● Dataset entries:
════════

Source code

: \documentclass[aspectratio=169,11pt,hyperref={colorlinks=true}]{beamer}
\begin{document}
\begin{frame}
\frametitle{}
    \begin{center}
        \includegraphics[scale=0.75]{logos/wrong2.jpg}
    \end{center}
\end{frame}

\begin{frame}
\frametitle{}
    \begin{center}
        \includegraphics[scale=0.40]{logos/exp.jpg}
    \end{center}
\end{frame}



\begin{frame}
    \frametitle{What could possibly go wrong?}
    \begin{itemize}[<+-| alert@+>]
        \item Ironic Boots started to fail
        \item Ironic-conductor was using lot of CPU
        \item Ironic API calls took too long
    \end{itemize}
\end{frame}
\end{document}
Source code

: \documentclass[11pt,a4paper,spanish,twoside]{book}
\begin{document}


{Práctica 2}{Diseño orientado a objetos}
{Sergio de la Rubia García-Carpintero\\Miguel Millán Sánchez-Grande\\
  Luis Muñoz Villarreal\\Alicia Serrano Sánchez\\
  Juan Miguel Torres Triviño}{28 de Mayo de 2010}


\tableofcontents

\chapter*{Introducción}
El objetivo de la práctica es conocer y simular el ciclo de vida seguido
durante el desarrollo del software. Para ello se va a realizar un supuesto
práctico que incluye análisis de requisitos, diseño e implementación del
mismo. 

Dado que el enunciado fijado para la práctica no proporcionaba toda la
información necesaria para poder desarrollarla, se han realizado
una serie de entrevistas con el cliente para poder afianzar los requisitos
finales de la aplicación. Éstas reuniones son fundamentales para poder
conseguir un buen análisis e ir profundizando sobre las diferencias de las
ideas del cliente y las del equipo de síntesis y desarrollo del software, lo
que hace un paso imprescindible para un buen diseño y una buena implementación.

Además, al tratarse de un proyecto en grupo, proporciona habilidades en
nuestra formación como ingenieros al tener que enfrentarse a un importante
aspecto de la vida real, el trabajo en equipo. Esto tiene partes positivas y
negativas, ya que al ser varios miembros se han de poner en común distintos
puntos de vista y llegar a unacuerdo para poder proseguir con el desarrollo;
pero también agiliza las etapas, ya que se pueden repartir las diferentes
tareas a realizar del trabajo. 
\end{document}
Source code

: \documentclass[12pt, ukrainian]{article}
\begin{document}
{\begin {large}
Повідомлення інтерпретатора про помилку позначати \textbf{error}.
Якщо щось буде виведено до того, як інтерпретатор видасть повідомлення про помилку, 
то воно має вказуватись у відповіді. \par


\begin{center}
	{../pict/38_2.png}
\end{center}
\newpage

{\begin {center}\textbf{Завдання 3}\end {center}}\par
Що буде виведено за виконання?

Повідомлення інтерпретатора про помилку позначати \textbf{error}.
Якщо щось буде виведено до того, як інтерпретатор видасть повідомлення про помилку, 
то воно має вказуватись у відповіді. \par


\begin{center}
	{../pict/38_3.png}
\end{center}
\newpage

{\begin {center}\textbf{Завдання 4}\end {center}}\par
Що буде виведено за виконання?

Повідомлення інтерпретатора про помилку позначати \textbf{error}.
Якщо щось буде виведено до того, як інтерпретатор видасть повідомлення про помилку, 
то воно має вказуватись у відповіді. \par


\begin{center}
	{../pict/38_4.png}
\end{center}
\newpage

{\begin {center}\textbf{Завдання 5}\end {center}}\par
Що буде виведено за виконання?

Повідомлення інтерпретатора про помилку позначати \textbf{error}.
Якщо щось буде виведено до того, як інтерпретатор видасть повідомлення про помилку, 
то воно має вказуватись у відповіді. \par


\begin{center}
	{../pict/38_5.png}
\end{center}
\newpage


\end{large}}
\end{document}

════════

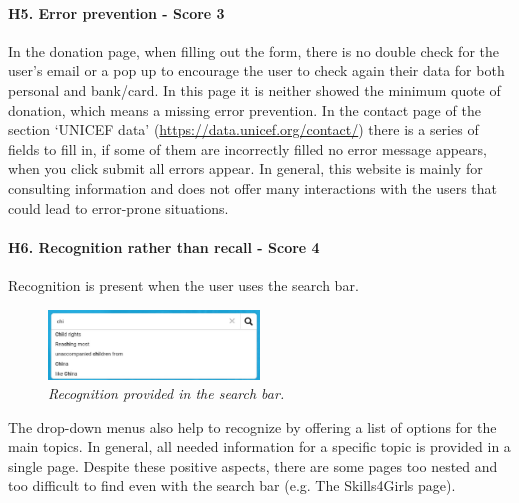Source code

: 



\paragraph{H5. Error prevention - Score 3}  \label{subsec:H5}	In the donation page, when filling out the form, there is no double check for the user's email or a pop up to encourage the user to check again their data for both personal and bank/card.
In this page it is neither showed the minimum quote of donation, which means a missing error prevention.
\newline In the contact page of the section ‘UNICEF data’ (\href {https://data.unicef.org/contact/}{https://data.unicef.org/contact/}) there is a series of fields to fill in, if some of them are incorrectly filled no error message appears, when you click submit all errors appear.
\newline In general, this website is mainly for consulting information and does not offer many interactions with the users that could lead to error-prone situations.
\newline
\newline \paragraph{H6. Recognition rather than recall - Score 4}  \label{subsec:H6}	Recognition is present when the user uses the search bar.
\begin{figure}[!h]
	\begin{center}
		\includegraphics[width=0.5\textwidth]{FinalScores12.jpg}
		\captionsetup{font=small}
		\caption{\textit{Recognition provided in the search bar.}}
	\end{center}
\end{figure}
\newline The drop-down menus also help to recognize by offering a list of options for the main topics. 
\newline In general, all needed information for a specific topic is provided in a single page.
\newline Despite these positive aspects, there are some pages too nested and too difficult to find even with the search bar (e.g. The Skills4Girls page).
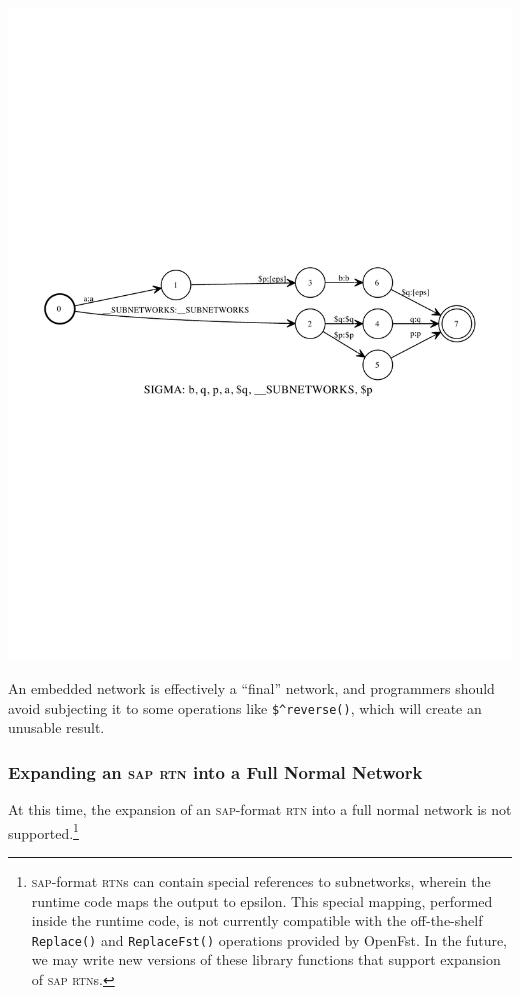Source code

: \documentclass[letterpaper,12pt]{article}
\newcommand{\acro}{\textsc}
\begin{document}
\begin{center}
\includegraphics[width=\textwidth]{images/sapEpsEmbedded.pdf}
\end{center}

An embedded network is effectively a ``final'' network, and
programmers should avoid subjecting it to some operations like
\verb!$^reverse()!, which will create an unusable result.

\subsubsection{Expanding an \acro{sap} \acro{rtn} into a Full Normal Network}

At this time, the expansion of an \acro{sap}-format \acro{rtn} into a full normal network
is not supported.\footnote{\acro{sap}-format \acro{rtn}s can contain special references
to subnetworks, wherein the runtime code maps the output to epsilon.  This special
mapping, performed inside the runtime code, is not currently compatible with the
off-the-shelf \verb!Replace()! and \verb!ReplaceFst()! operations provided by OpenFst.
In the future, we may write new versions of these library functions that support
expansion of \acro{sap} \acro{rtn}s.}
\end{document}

════════

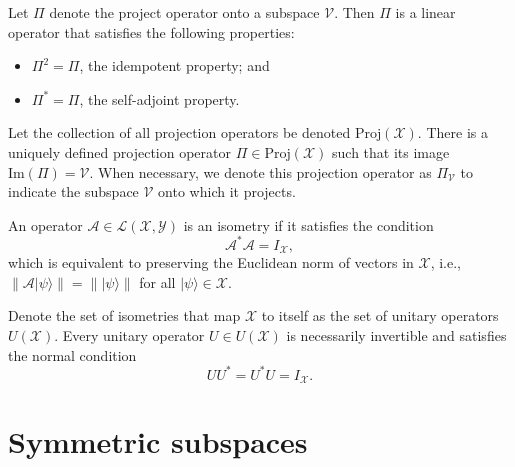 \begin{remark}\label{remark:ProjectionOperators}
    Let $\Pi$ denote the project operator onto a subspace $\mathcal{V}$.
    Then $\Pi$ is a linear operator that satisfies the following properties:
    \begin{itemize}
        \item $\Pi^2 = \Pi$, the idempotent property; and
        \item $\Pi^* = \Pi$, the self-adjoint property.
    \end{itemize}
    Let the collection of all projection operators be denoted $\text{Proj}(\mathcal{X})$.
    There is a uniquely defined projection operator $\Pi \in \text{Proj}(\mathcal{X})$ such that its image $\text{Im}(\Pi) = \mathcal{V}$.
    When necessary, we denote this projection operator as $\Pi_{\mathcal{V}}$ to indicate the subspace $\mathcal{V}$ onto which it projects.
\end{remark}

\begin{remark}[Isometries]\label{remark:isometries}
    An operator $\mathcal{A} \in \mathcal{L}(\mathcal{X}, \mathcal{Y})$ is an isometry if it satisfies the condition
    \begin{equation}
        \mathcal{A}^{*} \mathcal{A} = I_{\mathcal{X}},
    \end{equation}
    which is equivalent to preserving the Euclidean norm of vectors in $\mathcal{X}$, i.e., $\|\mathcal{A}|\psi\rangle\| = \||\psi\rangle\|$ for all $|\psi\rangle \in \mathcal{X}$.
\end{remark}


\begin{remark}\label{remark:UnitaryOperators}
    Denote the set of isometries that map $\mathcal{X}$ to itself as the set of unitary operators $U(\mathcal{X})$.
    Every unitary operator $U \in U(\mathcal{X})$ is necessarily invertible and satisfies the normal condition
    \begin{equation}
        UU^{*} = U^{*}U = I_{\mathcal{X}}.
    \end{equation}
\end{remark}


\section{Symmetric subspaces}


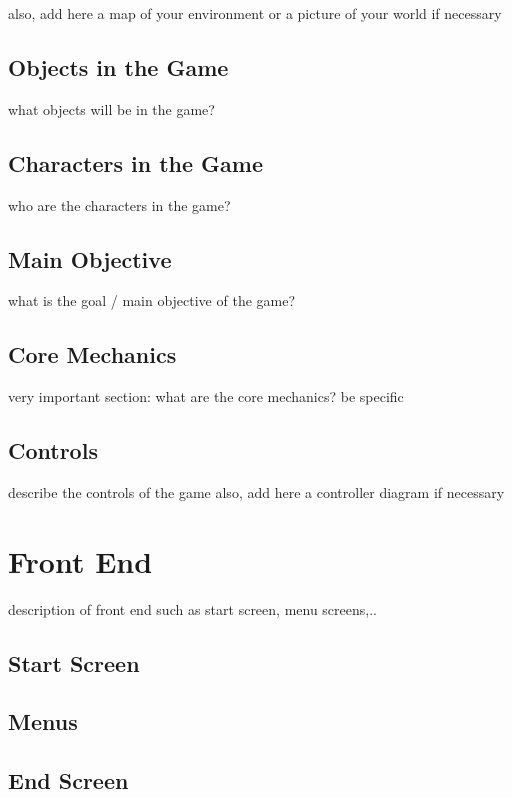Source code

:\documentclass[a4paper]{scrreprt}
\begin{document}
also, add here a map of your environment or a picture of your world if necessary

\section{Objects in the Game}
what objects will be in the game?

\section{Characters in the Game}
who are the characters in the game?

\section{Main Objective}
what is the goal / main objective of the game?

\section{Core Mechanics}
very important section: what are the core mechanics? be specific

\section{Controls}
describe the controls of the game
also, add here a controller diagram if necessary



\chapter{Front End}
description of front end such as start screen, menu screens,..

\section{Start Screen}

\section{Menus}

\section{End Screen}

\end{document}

════════

● Your objective:
Would you copy, unchanged, the stretch of the records above that begins at the line containing "Dado que el" and ends at the line containing "una serie de", and only that?

● Answer to this task:
Dado que el enunciado fijado para la práctica no proporcionaba toda la
información necesaria para poder desarrollarla, se han realizado
una serie de entrevistas con el cliente para poder afianzar los requisitos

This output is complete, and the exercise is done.